GIVEN DATA:
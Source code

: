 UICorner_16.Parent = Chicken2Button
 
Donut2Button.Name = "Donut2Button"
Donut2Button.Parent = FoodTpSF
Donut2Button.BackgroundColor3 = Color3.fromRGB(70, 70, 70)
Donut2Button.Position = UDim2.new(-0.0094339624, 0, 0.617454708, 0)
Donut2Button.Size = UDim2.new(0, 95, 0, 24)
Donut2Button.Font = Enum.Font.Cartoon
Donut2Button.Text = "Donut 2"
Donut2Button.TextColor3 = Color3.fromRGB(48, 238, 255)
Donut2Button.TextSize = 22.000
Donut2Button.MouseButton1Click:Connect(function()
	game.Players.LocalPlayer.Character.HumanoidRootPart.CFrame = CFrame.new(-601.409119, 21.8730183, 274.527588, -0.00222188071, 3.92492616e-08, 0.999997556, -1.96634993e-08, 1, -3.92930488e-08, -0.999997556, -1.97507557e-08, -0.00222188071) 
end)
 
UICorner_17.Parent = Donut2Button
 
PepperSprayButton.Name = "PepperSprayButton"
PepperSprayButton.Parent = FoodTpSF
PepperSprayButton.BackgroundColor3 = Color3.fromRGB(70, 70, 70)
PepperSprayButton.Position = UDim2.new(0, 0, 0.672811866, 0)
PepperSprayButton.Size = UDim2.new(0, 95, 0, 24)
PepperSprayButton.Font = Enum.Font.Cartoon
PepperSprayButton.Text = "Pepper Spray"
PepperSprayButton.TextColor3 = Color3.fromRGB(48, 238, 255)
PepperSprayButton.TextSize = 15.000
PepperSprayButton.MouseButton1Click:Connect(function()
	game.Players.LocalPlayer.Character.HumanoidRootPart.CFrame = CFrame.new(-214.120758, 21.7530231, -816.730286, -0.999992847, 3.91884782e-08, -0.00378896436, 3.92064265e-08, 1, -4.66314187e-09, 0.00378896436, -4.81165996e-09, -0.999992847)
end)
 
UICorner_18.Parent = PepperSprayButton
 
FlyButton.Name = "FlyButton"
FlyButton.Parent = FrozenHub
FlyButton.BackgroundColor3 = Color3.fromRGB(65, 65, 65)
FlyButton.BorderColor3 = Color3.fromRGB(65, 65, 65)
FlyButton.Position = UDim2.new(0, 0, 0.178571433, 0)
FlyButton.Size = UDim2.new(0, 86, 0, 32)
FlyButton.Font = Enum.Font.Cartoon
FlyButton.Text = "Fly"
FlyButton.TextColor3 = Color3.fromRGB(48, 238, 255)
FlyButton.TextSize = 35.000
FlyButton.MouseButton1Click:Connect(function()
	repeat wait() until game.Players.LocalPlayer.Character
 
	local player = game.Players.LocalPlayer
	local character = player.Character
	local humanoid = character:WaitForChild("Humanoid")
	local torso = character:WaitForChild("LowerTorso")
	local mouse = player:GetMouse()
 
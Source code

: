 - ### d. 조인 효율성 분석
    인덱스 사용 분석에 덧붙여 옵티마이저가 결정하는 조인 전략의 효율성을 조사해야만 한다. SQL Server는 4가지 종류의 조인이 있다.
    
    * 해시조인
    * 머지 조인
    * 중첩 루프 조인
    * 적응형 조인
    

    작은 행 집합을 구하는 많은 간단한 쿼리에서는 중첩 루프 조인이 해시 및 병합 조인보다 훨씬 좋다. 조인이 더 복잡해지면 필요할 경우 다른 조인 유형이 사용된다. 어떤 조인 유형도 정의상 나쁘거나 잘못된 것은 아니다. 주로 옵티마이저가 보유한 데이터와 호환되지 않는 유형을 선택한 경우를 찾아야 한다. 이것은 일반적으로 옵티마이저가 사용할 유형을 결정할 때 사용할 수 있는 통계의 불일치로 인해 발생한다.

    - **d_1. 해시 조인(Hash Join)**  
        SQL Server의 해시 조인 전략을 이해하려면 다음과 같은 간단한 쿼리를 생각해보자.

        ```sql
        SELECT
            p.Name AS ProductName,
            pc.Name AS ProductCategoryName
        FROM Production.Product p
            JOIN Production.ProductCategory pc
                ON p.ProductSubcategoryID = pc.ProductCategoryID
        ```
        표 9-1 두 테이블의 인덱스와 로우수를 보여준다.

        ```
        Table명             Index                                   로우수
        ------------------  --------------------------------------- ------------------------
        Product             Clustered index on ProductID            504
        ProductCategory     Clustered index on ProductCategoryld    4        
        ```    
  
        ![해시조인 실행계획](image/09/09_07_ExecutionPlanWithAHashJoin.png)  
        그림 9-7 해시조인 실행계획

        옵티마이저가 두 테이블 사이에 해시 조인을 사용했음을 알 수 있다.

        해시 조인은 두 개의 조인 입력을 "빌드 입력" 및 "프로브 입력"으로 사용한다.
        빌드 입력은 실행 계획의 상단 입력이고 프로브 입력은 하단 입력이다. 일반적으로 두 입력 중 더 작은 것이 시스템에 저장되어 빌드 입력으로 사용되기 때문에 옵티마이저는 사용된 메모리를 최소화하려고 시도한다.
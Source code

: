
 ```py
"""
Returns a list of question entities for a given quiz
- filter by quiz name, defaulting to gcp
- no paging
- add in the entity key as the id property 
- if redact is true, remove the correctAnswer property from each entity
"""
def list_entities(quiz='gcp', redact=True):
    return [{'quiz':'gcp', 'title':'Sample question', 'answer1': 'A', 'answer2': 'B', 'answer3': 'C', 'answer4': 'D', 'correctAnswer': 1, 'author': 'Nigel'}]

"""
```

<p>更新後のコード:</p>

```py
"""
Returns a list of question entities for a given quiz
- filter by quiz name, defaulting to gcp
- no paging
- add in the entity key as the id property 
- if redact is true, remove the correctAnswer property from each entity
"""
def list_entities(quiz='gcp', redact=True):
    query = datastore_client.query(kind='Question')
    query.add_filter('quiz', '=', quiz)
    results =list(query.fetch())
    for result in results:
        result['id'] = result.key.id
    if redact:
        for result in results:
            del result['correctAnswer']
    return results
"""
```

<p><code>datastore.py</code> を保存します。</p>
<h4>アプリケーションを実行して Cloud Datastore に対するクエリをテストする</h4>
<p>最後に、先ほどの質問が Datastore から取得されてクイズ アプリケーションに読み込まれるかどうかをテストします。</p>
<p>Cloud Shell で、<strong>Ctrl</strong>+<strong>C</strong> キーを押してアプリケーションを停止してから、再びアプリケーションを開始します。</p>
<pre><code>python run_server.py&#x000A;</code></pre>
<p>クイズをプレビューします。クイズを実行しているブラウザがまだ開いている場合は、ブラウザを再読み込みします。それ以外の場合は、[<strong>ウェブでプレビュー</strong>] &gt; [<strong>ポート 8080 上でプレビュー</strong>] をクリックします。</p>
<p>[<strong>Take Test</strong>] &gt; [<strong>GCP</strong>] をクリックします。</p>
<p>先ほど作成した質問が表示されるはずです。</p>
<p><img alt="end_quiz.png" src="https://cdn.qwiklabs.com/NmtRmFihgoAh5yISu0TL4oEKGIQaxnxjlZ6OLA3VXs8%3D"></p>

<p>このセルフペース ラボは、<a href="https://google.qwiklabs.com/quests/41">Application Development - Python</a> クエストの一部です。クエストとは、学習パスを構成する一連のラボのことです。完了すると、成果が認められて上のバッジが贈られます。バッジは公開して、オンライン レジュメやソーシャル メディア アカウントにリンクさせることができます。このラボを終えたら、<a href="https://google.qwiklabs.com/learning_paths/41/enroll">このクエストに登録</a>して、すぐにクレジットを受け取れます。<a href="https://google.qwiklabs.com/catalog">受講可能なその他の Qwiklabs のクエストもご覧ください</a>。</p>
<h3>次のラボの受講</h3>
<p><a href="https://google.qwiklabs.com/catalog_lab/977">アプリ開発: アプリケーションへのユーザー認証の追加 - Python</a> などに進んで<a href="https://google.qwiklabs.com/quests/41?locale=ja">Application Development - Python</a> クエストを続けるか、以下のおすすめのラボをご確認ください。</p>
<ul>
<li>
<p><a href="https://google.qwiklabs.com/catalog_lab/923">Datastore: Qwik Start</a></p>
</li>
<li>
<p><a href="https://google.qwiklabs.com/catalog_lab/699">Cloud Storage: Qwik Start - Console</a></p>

YOUR ASSIGNMENT: Once the line with "- Python</a> クエストを続けるか、以下のおすすめのラボをご確認ください。</p>" is found, transcribe it and each line after it through the final line of the entries, exactly and only.

SOLUTION TO THE EXERCISE:
<p><a href="https://google.qwiklabs.com/catalog_lab/977">アプリ開発: アプリケーションへのユーザー認証の追加 - Python</a> などに進んで<a href="https://google.qwiklabs.com/quests/41?locale=ja">Application Development - Python</a> クエストを続けるか、以下のおすすめのラボをご確認ください。</p>
<ul>
<li>
<p><a href="https://google.qwiklabs.com/catalog_lab/923">Datastore: Qwik Start</a></p>
</li>
<li>
<p><a href="https://google.qwiklabs.com/catalog_lab/699">Cloud Storage: Qwik Start - Console</a></p>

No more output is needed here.